• nerede kestiğinizin önemi yok. ister salonda, koltukta televizyon izlerken, ister kağıdın üzerine düzgüncene biriktireyim derken, ister klozetin içine ya da lavaboya isabet ettirmeye çalışırken.
    yeri mühim diyl ancak tırnağın sertliğiyle doğru orantılı olarak olsa gerek (bkz: katır tırnağı) kimi zaman tırnak makasından çıkan çaat sesi ve eksilen tırnağa karşın, bi bakarsınız ki kesilen tırnak parçası ışınlanmışçasına yok oluverir ve bulunmaz. halıdaki maytların bayram günüdür o fırlama günü. sofralar kurulur, çengiler gelir, bi ziyafet ki sormayın. günler sonra (ya da süpürürken gelmeyecek kadar abuk bi yere fırladıysa aylar sonra) karşınıza çıkabilir. halılarınız mayt metropolü haline geldiyse hiç ortaya çıkmayabilir de tabiy.
  • küçükken bir endişe yaratırdı insanda. neden? çünkü olur da tırnağını yutarsan, midene batar, sonra orada kendiliğinde uzar uzar, en sonunda seni öldürür derlerdi büyüklerimiz. ortalıkta gıda olmayan yerlerde keserdik tırnağı o yüzden, içine fırlayıp da midemize kaçmasın diye.
  • bilinmezlik değildir. üstün kamuflaj yeteneğiyle bakan gözlerden kolay saklanabilen tırnağın bir özelliğidir. özel tarama sistemiyle yakayı ele verir ve bunu en yakın olduğu el yüzünden olduğunu anlar ama iş işten geçmiştir artık çok geçtir. tırnağın bunca zaman bunu beklediğini bilen el her şeyi çözüme kavuşturur. her şey eskisi gibi olacaktır. artık tırnak kesilmiştir. kısır döngü varlığını sürdürür. hayat devam eder. kuşlar öter, kediler miyavlar, köpekler evet çok şaşıracaksınız havlar. fillere hiç değinmiyorum.
  • bir quest ile devam eden oluş. *
  • bazen de aramaktan gözleriniz acır sanırsınız ki halbuki gözünüze fırlamıştır.
    sırf bunun içindir ki babaanneler gazete kağıdı sererdi genişce tırnağını tamamen yere yatırarak çenesini sıka sıka adapte olurdu bi yere fırlamadan kesilebülsün deyü, gelgelelim istisnasız bi iki firari de verilirdi. sanırım en doğrusu ev dışı bi ortamda kesip temizliğinizi yapmaktır. yani göt kadar bi banyonun içinde bile bulunamıyo namussuz fırlayagördüğünde, dellendiriyo aratırken.
  • böyle bir gerçek var. şimdi bizim evde 3 kedi var, bir şekilde veterineri ikna ettik eve geliyor, aşıdır, tırnaktır, kontroldür vs. arkadaş 3 kedi totalde 12 el ayak la nereye gidiyor bu tırnaklar? dakikalarca yerlerde sürünüyorum tırnak bulayım da toplayım diye. 3-5 bişi gerisi yok yahu yok! töbe bismillah.
    (bkz: ciğerimize kaçmasa bari)
    (bkz: yaran anne sözleri)
  • (bkz: into the unknown)

    ayrıca bunun bir diğer versiyonu da,
    okulda, sıradayken elin çarptığında yere düşüp başka bir boyuta ışınlanan silgidir.

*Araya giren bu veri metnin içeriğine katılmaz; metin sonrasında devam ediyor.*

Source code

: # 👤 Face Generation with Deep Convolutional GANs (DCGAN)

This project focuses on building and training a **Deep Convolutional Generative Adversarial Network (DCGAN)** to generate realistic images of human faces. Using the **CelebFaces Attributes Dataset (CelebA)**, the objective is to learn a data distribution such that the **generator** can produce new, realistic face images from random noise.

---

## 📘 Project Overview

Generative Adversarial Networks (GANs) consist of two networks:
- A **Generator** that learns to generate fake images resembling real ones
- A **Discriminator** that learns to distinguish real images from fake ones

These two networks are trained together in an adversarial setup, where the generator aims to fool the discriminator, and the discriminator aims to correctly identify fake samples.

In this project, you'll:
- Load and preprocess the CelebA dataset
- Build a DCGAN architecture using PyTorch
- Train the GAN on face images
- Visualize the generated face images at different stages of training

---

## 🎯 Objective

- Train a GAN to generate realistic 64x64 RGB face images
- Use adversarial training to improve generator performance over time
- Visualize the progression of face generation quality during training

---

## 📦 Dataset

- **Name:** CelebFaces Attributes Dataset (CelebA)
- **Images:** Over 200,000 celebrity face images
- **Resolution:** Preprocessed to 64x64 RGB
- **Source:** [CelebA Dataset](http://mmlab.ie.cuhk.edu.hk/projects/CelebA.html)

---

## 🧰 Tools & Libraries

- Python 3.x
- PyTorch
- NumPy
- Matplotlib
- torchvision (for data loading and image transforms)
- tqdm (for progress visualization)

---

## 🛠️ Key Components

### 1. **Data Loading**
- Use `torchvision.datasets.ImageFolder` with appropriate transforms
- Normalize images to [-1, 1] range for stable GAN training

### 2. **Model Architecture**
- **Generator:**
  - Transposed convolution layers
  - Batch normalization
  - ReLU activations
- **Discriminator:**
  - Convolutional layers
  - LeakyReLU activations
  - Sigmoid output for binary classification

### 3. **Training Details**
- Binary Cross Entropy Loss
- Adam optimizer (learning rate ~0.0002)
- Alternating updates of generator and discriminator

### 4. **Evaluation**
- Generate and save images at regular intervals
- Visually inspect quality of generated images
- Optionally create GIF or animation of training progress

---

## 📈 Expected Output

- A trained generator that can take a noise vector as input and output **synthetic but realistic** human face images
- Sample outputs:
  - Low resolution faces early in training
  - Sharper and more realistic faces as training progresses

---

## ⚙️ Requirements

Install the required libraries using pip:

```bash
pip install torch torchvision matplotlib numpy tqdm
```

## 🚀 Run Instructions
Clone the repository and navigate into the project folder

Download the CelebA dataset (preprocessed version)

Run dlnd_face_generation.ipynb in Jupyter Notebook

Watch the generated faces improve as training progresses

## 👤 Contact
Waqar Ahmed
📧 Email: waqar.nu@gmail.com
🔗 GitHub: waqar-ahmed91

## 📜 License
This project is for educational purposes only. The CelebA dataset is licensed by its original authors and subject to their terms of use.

    (bkz: yere düşen silginin başka boyuta ışınlanması)

    ikisi de genç yaşta kuantum fiziğine yelken açıp makaleler okutturur insana, manyak falan eder böyle.
  • her 2 tirnak kesis isleminin birinde muhakkak yasanan hadise. buyuklerimizden bu isin tuyolarini ogrenirken sirf bu sebeple balkonda kesmeyi ogrenmistik. lakin kis aylarinda boyle bir alternatif olmadigindan baska lokasyon arayislarina giriyor insan ister istemez. firlayan tirnak takribi bir hafta icinde bulunursa ne ala, ondan sonra umidi kesip odada dikkatli dolasmakta fayda var..
  • tırnağın büyüklüğü, evdeki temizlik gününün yakınlığı, anne/eş/ev arkadaşının titizliğiyle orantılı bir süre etrafta tırnak aradıkran sonra, parçayı tırnak makasınızın içinde sıkışmış bulabileceğiniz olaydır.